= Problem description =
Below are the records; copy exactly the stretch from the line containing "which serves as" through the line containing "We also prefer", both ends included, and nothing else.

= Stored data entries =

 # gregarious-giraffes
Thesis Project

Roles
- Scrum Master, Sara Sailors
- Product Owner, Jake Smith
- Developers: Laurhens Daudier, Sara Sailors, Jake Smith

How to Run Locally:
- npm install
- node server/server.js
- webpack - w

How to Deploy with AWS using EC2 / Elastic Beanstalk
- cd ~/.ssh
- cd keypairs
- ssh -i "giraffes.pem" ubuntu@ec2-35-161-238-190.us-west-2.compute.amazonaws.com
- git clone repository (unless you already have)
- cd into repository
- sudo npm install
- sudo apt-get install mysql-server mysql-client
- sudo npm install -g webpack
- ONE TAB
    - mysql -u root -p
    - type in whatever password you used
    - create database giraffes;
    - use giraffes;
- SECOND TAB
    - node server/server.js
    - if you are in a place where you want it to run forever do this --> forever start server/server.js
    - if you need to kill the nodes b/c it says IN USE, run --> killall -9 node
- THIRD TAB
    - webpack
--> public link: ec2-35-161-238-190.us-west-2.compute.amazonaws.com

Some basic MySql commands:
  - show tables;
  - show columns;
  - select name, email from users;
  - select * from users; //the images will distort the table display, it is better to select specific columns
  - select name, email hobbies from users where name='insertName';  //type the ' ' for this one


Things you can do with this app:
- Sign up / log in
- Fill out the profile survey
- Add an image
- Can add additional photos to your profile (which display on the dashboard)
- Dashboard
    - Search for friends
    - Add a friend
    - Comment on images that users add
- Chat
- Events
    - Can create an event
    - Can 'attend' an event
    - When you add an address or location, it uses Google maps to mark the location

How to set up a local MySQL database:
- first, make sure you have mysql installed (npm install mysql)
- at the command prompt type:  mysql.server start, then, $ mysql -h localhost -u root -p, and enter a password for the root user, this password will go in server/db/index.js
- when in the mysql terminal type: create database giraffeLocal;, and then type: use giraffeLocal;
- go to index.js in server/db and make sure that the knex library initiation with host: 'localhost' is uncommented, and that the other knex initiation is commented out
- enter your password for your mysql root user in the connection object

...

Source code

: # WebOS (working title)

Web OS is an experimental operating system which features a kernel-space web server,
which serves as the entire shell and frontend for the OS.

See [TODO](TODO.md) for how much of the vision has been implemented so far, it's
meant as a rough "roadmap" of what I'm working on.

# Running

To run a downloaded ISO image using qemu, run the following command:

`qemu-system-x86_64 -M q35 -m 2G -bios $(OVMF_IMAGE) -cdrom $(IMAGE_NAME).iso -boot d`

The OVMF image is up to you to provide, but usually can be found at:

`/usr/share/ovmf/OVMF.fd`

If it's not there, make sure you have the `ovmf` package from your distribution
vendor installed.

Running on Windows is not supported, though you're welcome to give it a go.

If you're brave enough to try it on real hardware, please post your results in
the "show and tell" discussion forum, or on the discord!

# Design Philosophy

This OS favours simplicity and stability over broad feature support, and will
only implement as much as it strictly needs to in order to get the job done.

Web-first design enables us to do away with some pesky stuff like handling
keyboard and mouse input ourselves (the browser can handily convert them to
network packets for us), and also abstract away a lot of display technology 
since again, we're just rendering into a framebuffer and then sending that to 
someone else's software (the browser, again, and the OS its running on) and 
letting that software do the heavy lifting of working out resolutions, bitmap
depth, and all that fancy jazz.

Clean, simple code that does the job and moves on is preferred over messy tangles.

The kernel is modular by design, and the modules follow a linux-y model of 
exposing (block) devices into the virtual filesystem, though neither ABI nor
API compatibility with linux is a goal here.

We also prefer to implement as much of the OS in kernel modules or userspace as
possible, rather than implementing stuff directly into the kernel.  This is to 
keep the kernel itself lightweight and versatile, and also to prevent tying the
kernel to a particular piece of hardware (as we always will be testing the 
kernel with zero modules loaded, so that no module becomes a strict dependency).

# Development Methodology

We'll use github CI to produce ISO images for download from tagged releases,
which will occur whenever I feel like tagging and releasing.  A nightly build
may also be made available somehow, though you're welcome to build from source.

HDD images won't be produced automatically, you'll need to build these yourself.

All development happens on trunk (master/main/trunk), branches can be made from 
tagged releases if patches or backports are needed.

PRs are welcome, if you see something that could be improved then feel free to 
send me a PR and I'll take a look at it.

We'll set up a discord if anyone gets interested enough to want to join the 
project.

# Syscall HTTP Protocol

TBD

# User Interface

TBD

==

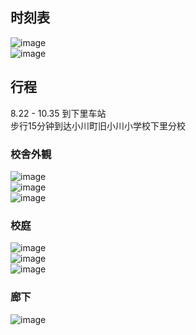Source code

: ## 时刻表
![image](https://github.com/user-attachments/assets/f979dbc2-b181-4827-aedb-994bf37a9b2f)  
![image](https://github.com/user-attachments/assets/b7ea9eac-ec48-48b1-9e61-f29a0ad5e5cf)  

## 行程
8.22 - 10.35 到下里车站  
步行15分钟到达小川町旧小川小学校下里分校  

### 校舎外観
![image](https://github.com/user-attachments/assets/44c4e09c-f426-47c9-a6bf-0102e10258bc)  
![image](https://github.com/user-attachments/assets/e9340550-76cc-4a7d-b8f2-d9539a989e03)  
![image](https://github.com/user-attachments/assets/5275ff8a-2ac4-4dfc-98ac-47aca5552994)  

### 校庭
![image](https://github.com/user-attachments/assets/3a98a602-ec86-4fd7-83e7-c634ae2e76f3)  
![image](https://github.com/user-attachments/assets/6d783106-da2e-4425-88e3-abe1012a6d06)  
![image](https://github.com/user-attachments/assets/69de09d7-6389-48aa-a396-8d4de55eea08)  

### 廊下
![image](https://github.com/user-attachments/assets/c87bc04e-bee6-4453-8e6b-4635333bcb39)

= Result of the task =
which serves as the entire shell and frontend for the OS.

See [TODO](TODO.md) for how much of the vision has been implemented so far, it's
meant as a rough "roadmap" of what I'm working on.

# Running

To run a downloaded ISO image using qemu, run the following command:

`qemu-system-x86_64 -M q35 -m 2G -bios $(OVMF_IMAGE) -cdrom $(IMAGE_NAME).iso -boot d`

The OVMF image is up to you to provide, but usually can be found at:

`/usr/share/ovmf/OVMF.fd`

If it's not there, make sure you have the `ovmf` package from your distribution
vendor installed.

Running on Windows is not supported, though you're welcome to give it a go.

If you're brave enough to try it on real hardware, please post your results in
the "show and tell" discussion forum, or on the discord!

# Design Philosophy

This OS favours simplicity and stability over broad feature support, and will
only implement as much as it strictly needs to in order to get the job done.

Web-first design enables us to do away with some pesky stuff like handling
keyboard and mouse input ourselves (the browser can handily convert them to
network packets for us), and also abstract away a lot of display technology 
since again, we're just rendering into a framebuffer and then sending that to 
someone else's software (the browser, again, and the OS its running on) and 
letting that software do the heavy lifting of working out resolutions, bitmap
depth, and all that fancy jazz.

Clean, simple code that does the job and moves on is preferred over messy tangles.

The kernel is modular by design, and the modules follow a linux-y model of 
exposing (block) devices into the virtual filesystem, though neither ABI nor
API compatibility with linux is a goal here.

We also prefer to implement as much of the OS in kernel modules or userspace as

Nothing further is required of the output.